At Apple, we work every day to create products that enrich people's lives. Our Advertising Platforms group makes it possible for people around the world to easily access informative and imaginative content on their devices while helping publishers and developers promote and monetize their work.
Our technology and services power advertising in Apple News and Ads in the App Store. Our systems are highly-performant, deployed to handle high-volume events at scale, and set new standards for enabling effective advertising while protecting user privacy.
The Ad Platforms team is seeking a Senior Site Reliability Engineer for a great opportunity. Our mission is to enable Ad Platforms to deliver advertisements in a reliable and scalable way that results in awesome user experiences.
As a Site Reliability Engineer, you will be responsible for providing the platform for mission-critical ad-tech systems to maintain constant uptime, scale seamlessly, and allow for new applications and services to flourish.
The successful candidate will be highly self-motivated and passionate about excellence, quality, and detail. The SRE will not only support operations but also work closely with the developers and architects within the team to aid in the design and assist with the implementation to improve stability, security, and scalability.
Key Qualifications
5+ years managing clustered services, distributed systems, and production data stores
Expert understanding in Linux based systems and deep expertise in Hadoop/YARN/Spark based technologies
Hands-on experience with AWS/EMR, S3, Glue, Athena, and Kubernetes Infrastructure
Expertise in designing, implementing, and administering large Hadoop clusters and related Infrastructure such as Hive, Spark, HDFS, HBase, Oozie, Presto, Flume, Airflow and Zookeeper
Experience in managing the life cycle of data services from inception and design to deployment, operation, migration, administration, and sunsets
Experience in running Machine Learning pipelines (Training models, experimentation) and Jupyterhub/GPU compute/PyTorch Infrastructure
Cloudera CDH5/CDH6/CDP cluster management and prior capacity planning experience for large-scale multi-tenant clusters
Ability to code well in at least one language (Shell, Ruby, Python, Java, Perl)
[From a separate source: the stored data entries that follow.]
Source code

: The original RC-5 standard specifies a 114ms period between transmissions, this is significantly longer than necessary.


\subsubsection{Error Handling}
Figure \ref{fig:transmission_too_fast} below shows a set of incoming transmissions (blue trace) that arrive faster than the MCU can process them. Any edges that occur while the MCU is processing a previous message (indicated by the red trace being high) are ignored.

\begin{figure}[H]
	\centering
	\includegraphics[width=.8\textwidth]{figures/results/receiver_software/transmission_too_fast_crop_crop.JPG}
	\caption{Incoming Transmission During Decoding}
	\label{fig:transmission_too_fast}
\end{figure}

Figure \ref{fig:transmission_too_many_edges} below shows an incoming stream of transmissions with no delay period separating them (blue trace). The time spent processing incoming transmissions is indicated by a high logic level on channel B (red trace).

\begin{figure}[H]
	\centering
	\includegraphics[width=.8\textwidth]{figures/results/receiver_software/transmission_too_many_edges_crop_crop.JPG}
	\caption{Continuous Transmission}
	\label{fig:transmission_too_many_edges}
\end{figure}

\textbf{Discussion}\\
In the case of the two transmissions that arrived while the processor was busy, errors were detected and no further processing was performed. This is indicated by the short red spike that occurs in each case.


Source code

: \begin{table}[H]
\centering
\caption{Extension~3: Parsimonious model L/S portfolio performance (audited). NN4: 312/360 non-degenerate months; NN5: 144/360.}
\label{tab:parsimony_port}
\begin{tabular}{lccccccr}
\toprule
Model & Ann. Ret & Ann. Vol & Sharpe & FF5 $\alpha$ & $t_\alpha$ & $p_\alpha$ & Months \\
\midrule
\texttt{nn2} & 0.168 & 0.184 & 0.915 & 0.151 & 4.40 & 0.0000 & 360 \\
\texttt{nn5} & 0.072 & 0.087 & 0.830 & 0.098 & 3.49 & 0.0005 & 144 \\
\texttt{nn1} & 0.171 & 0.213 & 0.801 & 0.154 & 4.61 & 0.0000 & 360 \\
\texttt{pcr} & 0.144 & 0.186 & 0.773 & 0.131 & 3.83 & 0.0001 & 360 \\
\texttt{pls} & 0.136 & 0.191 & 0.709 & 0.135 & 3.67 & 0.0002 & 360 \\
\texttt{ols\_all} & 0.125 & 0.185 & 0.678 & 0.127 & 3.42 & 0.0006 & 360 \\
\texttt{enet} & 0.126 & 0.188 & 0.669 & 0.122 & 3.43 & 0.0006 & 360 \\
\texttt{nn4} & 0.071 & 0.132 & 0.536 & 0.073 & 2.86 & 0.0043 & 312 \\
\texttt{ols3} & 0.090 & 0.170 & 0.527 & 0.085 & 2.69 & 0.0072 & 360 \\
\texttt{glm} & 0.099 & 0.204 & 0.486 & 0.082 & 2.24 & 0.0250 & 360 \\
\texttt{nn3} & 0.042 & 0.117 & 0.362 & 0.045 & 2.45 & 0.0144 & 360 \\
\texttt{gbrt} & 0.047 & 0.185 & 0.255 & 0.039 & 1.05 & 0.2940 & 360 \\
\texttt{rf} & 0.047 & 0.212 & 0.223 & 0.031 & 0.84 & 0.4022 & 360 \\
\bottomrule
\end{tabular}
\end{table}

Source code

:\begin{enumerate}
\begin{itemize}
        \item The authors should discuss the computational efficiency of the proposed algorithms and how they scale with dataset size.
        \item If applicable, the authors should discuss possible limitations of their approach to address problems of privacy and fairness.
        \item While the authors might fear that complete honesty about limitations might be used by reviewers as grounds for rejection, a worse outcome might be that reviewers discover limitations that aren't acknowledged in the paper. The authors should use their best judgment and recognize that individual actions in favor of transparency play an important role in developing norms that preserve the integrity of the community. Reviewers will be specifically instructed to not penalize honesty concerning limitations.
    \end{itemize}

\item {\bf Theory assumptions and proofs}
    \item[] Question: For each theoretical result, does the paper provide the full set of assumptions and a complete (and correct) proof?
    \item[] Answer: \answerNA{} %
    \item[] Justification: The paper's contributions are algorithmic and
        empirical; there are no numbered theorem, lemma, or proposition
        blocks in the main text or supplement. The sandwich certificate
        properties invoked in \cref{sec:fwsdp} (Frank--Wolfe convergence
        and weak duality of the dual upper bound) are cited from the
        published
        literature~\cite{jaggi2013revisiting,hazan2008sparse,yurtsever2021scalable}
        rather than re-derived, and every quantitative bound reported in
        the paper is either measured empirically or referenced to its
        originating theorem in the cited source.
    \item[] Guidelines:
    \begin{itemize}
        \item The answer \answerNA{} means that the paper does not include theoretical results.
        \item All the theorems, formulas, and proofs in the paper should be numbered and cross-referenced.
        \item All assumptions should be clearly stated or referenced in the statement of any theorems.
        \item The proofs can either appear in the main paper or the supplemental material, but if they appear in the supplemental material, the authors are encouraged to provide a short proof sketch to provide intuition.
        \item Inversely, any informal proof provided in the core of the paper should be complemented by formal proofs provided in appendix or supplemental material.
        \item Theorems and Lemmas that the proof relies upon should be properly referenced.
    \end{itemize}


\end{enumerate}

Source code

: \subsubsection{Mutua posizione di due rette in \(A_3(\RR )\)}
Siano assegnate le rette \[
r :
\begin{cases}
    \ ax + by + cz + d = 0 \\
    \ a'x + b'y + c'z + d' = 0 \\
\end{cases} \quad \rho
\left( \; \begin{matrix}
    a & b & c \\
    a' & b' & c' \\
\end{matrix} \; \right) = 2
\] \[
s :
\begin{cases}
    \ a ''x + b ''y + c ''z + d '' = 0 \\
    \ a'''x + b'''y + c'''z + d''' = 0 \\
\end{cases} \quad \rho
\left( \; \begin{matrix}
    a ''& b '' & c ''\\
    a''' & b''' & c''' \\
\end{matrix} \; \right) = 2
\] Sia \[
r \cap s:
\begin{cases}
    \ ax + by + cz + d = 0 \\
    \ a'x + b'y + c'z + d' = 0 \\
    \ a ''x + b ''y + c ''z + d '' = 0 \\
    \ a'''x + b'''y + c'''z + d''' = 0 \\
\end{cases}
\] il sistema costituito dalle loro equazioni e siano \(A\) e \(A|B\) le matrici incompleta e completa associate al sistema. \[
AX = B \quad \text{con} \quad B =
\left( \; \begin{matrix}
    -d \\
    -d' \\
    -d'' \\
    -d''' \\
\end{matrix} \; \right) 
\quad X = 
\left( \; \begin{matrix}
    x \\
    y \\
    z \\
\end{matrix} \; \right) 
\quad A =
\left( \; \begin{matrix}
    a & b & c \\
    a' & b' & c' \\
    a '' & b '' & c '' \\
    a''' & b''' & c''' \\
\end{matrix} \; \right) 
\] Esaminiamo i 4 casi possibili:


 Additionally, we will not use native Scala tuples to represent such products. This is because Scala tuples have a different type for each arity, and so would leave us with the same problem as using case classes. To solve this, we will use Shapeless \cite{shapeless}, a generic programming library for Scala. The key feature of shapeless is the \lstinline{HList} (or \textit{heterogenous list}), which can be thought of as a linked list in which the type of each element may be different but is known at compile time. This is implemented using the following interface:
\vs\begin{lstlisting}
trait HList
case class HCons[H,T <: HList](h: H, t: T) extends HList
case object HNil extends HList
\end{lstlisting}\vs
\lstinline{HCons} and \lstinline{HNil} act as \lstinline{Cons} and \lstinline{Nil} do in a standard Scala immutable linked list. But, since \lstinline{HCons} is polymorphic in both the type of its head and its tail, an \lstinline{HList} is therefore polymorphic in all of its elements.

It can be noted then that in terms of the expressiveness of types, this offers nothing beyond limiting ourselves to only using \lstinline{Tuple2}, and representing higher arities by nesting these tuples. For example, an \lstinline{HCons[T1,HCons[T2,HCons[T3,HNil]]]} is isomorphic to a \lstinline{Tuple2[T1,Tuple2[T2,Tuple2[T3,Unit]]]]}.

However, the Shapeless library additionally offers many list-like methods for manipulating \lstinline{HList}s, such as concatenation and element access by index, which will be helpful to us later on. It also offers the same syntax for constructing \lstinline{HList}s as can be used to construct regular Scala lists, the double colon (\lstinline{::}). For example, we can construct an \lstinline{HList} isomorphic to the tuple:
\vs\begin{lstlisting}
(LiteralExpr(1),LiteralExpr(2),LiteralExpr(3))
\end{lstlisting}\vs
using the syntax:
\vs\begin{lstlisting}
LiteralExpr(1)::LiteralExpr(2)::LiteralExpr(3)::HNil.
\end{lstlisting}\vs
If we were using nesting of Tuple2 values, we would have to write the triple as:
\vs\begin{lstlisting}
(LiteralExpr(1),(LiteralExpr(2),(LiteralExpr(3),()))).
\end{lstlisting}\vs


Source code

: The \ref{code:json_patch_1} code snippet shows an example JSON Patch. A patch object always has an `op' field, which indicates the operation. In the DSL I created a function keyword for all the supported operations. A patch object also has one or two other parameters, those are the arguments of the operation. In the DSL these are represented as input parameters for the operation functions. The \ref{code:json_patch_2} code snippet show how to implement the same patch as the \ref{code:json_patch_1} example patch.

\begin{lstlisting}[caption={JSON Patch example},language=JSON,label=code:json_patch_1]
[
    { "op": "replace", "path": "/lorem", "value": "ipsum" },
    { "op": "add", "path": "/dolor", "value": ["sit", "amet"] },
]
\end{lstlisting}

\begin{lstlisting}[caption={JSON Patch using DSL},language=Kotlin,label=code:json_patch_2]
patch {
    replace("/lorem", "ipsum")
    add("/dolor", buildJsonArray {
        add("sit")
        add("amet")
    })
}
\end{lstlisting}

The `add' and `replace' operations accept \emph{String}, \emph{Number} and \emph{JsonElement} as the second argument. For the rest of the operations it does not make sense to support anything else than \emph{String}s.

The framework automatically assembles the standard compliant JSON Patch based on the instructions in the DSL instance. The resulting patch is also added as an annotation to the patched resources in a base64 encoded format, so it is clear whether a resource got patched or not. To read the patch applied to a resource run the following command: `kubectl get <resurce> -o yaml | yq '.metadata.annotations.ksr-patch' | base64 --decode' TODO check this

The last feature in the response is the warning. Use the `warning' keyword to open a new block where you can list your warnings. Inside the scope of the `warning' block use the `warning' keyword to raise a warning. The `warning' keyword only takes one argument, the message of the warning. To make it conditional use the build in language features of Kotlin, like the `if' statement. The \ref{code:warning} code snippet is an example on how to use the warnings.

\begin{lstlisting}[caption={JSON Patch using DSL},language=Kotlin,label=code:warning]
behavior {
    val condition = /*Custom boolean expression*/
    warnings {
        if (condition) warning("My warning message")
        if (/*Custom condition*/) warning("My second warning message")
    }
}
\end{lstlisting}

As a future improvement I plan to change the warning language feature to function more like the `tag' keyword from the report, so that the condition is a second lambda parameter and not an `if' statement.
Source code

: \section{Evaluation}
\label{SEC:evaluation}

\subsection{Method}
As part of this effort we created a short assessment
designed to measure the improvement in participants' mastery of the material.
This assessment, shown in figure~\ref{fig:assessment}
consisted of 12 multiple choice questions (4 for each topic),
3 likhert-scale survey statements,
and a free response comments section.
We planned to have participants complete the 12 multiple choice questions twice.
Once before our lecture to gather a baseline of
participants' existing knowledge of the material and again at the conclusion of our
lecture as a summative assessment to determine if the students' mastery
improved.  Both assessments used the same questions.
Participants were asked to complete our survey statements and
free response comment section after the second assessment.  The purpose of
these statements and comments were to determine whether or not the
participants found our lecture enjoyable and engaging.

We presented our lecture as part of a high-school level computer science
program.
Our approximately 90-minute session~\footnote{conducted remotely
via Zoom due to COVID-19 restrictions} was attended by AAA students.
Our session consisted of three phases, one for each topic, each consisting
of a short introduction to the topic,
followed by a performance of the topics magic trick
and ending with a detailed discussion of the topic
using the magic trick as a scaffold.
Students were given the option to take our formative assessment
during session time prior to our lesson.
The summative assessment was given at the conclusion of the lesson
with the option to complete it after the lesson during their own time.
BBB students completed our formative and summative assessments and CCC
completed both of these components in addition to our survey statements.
Experience in setup/management of security infrastructure such as Kerberos
Good work attitude and tenacious troubleshooting/analytical skills
Multi-datacenter deployment / Disaster Recovery experience is a plus
Prior Advertising and related data pipeline (click stream, etc.) experience is a plus
Description
Design and implement scalable data platforms for our customer-facing services.
Monitor production, staging, test, and development environments for multiple teams in an agile/dynamic, fast-paced engineering organization.
Deploy and scale Hadoop infrastructure to support data pipeline and related services.
Build infrastructure capabilities to improve the resiliency and efficiency of the systems and services at scale.
Drive data infrastructure/pipeline, services, and upgrade/migration projects from start to finish.
Support in Hadoop / HDFS infrastructure day-today operations, administration, and maintenance.
Data cluster monitoring and troubleshooting.
Capacity planning, management, and troubleshooting for HDFS, YARN/MapReduce, and Spark workloads.
Participate in rotational on-call schedule.
Partner with program management, network engineering, and other cross-functional teams on larger initiatives.
Work simultaneously on multiple projects competing for your time and understand how to prioritize them accordingly.
Education & Experience
BS/MS in computer science or equivalent field.